Thomas, Administrator v. Hawpe

62 S.W. 785 | Tex. App. | 1901

At the May term, 1866, of the County Court of Dallas County, W.H. Thomas was appointed administrator de bonis non of the estate of T.C. Hawpe, deceased, and qualified as such. On September 6, 1877, said admistrator filed an account, styled his final account, showing the condition of said estate, and that there was remaining in his hands $295.15. On October 20, 1877, after notice of the filing of said account had been given, the same was approved by the court and duly recorded, but no discharge was asked or granted.

On November 1, 1899, said administrator filed an account, styled his final account and application for discharge, in which he showed that he paid out on established claims the sum of $177.75 since the approval of the last account, and that there is still remaining in his hands the sum of $126.76.

John R. Hawpe and others, claiming to be heirs at law of said decedent, T.C. Hawpe, contest the approval of said account, and resist the discharge of said administrator, setting out 63 specifications of exception thereto.

On May 18, 1900, said administrator filed demurrers to the specifications, because it appears from said specifications and the exhibits thereto attached that the matters and things therein charged have, each and all of them, been disposed of by a final order of the court made and entered at a former term thereof, from which said final order no appeal was taken, and that now said court has no jurisdiction of the subject matter of this controversy so far as the same has been considered and acted upon in said order.

On June 28, 1900, both of said demurrers were overruled by the court, to which ruling the administrator in open court excepted, and perfected his appeal by giving bond to the District Court, where, on October 16, 1900, the demurrers were presented to that court and resulted in an order overruling both of said demurrers, from which order said administrator has prosecuted an appeal to this court.

A preliminary question which suggests itself to this court in this case is, will an appeal lie from the order complained of?

The statute provides that "any person who may consider himself aggrieved by any decision, order, decree, or judgment of the court, or by any order of the judge thereof, may appeal to the district court as a matter *536 of right, without bond." Sayles' Civ.

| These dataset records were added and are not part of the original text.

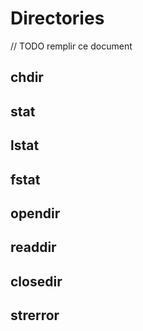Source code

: # Directories #

// TODO remplir ce document

## chdir ##

## stat ##

## lstat ##

## fstat ##

## opendir ##

## readdir ##

## closedir ##

## strerror ##
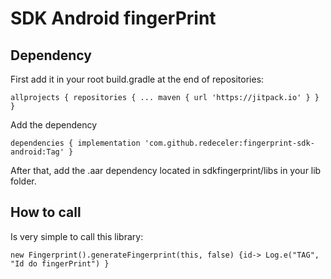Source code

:# SDK Android fingerPrint

## Dependency 

First add it in your root build.gradle at the end of repositories:

`
allprojects {
		repositories {
			...
			maven { url 'https://jitpack.io' }
		}
	}
`

Add the dependency

`
dependencies {
	        implementation 'com.github.redeceler:fingerprint-sdk-android:Tag'
	}
`

After that, add the .aar dependency located in sdkfingerprint/libs in your lib folder.


## How to call

Is very simple to call this library: 

`
new Fingerprint().generateFingerprint(this, false) {id->
            Log.e("TAG", "Id do fingerPrint")
        }        
`

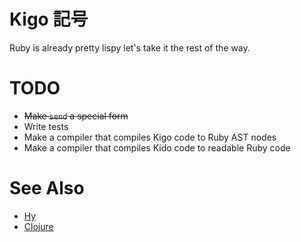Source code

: # Kigo 記号

Ruby is already pretty lispy let's take it the rest of the way.

# TODO

- ~~Make `send` a special form~~
- Write tests
- Make a compiler that compiles Kigo code to Ruby AST nodes
- Make a compiler that compiles Kido code to readable Ruby code

# See Also

- [Hy](https://github.com/hylang/hy)
- [Clojure](https://clojure.org)
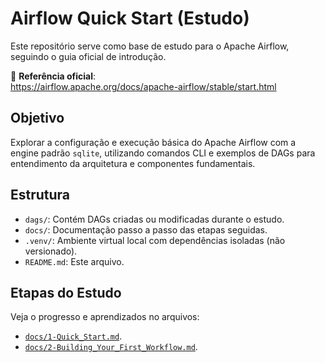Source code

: # Airflow Quick Start (Estudo)

Este repositório serve como base de estudo para o Apache Airflow, seguindo o guia oficial de introdução.

📘 **Referência oficial**:  
https://airflow.apache.org/docs/apache-airflow/stable/start.html

## Objetivo

Explorar a configuração e execução básica do Apache Airflow com a engine padrão `sqlite`, utilizando comandos CLI e exemplos de DAGs para entendimento da arquitetura e componentes fundamentais.

## Estrutura

- `dags/`: Contém DAGs criadas ou modificadas durante o estudo.
- `docs/`: Documentação passo a passo das etapas seguidas.
- `.venv/`: Ambiente virtual local com dependências isoladas (não versionado).
- `README.md`: Este arquivo.

## Etapas do Estudo

Veja o progresso e aprendizados no arquivos:

- [`docs/1-Quick_Start.md`](docs/1-Quick_Start.md).
- [`docs/2-Building_Your_First_Workflow.md`](docs/2-Building_Your_First_Workflow.md).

Stats. (1897), art. 2255. This statute has been construed as having application only to such decisions, orders, or judgments as at the end of the term would be held conclusive as adjudicative of some controverted question or right, unless set aside by some proceeding appellate or revisory in its nature. Lehman v. Gajusky, 75 Tex. 566 [75 Tex. 566]. This construction was approved in the later case of Halbert v. Alford, 82 Tex. 297.

The order appealed from in this case is not such an order as at the end of the term, if not set aside or appealed from, would be adjudicative of a controverted issue between the parties. The contestants seek to have certain of the items with which the administrator credited himself disallowed, and to have him charged with property for which it is alleged he has failed to account, and that he be required to restate his account. The contestants challenge items embraced in the account filed and approved in 1877 and certain of the items in the account filed in 1899.

The ground of the demurrer is, that the order made in 1877 approving the account then filed is a final order, and the court has no jurisdiction over the subject matter in so far as the same was considered and acted upon in that order. The county court had jurisdiction of this estate. The order overruling the demurrer did not adjudicate any issue between the parties.

If we were to hold that we had jurisdiction, and that the demurrer was properly overruled, then we see no reason why appellant could not present a special demurrer, and, if the same were overruled by the trial court, appeal from that order.

We conclude that the order complained of is interlocutory in its nature, and not such an order, judgment, or decree as may be appealed from. Scott v. Burton, 6 Tex. 323; Linn v. Arambould,55 Tex. 611; Railway v. Smith, 58 Tex. 76 [58 Tex. 76]. The appeal will be dismissed.

Appeal dismissed.

Application for writ of error dismissed by Supreme Court for want of jurisdiction.